Npp++ sometimes makes weird line terminations

Carmak Cusac

I don’t know much about this stuff so sorry if I say something tremendously dumb so here it goes:

It has been some times now that the app has created files with weird line terminations, I have only noticed this on batch (bat) files as they are executed and output errors, there may be more files with this issue, haven’t search for them because so far I have been able to read the files without problems.

So, in the problem-free files -by looking at the files hex values- the line terminations are composed by these two values 0D 0A, but sometimes the app for some reason decides to use only 0A which doesn’t give a problem when reading the documents but the problems do occur when the files are scripts and I try to execute those files, the previous times it has happened I managed to workaround it by creating a new text file, pasting the text then saving, its been just some moments ago that I decided to inspect the files to see what the hell was wrong with them as I tried everything I could think of: change encoding, join & split the lines again, and rewriting the start of the lines.

What I have noticed though is that this has (as far as I remember) always happened when I’ve used regex to replace whole lines or one line with two, for example replacing a pattern with $1\nMoreTextHere (notice the \n) so I end up with one more line of text, also it has always happened when the file had Unicode characters (Russian and accented á, é, í, ó, ú chars).
So what I’m guessing is that when using regex to create one more line with \n the app only writes 0A but I’m not sure about that as not all the lines had been created with regex, unfortunately I can’t share the files because they contain private data but I can share a part of the hex values (replacing the 0A with 0D 0A fixes this problem:

PROBLEM-FREE FILE:

PROBLEMATIC FILE:

Is this a bug?

Carmak Cusac

Also it seems it happens only with files that start with chcp 65001, I have other scripts that start with @echo off and the line is followed by chcp 65001, and they have their line terminations OK.

Ekopalypse

@Carmak-Cusac

Which end of line (eol) is currently being used can be seen in the status bar of Npp. Npp, or more precisely Scintilla, reads the first line to determine which eol is being used and uses that for the rest of the editing session.

Carmak Cusac

@Ekopalypse I just noticed this:

Could this be the problem?

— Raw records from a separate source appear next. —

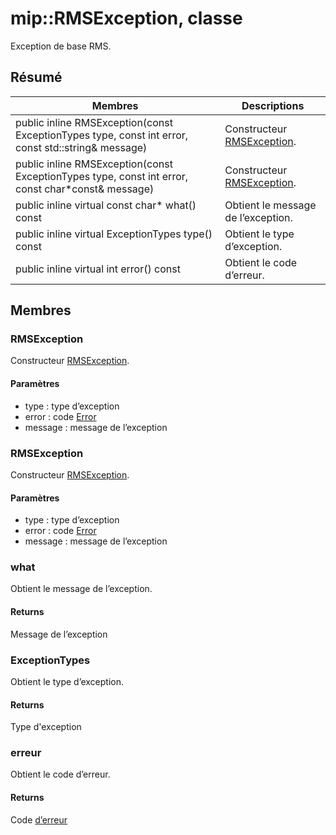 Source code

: # <a name="class-miprmsexception"></a>mip::RMSException, classe 
Exception de base RMS.
  
## <a name="summary"></a>Résumé
 Membres                        | Descriptions                                
--------------------------------|---------------------------------------------
public inline RMSException(const ExceptionTypes type, const int error, const std::string& message)  |  Constructeur [RMSException](#classmip_1_1_r_m_s_exception).
public inline RMSException(const ExceptionTypes type, const int error, const char*const& message)  |  Constructeur [RMSException](#classmip_1_1_r_m_s_exception).
public inline virtual const char* what() const  |  Obtient le message de l’exception.
public inline virtual ExceptionTypes type() const  |  Obtient le type d’exception.
public inline virtual int error() const  |  Obtient le code d’erreur.
  
## <a name="members"></a>Membres
  
### <a name="rmsexception"></a>RMSException
Constructeur [RMSException](#classmip_1_1_r_m_s_exception).
  
#### <a name="parameters"></a>Paramètres
* type : type d’exception 
* error : code [Error](#classmip_1_1_error) 
* message : message de l’exception
  
### <a name="rmsexception"></a>RMSException
Constructeur [RMSException](#classmip_1_1_r_m_s_exception).
  
#### <a name="parameters"></a>Paramètres
* type : type d’exception 
* error : code [Error](#classmip_1_1_error) 
* message : message de l’exception
  
### <a name="what"></a>what
Obtient le message de l’exception.
  
#### <a name="returns"></a>Returns
Message de l’exception
  
### <a name="exceptiontypes"></a>ExceptionTypes
Obtient le type d’exception.
  
#### <a name="returns"></a>Returns
Type d'exception
  
### <a name="error"></a>erreur
Obtient le code d’erreur.
  
#### <a name="returns"></a>Returns
Code [d’erreur](#classmip_1_1_error)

The file has Windows line terminations but for some reason Notepad++ has detected that the file has Unix terminations.

PeterJones

@Carmak-Cusac said in Npp++ sometimes makes weird line terminations:

for some reason

yes. That reason is that the first line had just LF, because, as @Ekopalypse said, “Scintilla reads the first line to determine which eol is being used”

The easiest way to fix it is to right-click on the Unix (LF) on the status bar and select a different option (like Windows (CRLF), which will convert all the lone LF to CRLF). If you really wanted Windows EOL, then leave it there; if you really wanted Unix EOL, then change it back to Unix (LF) through right clicking there again.

Carmak Cusac

@PeterJones Yes, I understand but the weird thing is I never changed form Windows to Unix nor would I have been able to write a file with Unix termination because new files are configured to have Windows’. I don’t understand how this happened since I didn’t even download the files, I created them myself.
Though one reason could it be that I, as I said in my OP, used only \n instead of using \r\n when adding new lines with regex but I’ve never in all my time using Np++ used \r. I just tried before sending this comment and yes, that’s the reason.
I think Notepad++ should replace the \n with \r\n as long as the document EOL is Windows

PeterJones

@Carmak-Cusac said in Npp++ sometimes makes weird line terminations:

Though one reason could it be that I, as I said in my OP, used only \n instead of using \r\n when adding new lines with regex

That is your culprit. To the regex engine, \n means LF character (ASCII 10); that is the definition.

The Notepad++ developers are not likely to hack at a well-established regex engine to make that engine behave differently than it has for all other instances of Notepad++ and every instance of that regex engine throughout the history of the boost regex engine; sorry. It would seriously break most users expectation. The best suggestion I have for you is to learn that in Notepad++ regex, if you want to use the Windows EOL in replacements, you must use the syntax of \r\n, not just \n.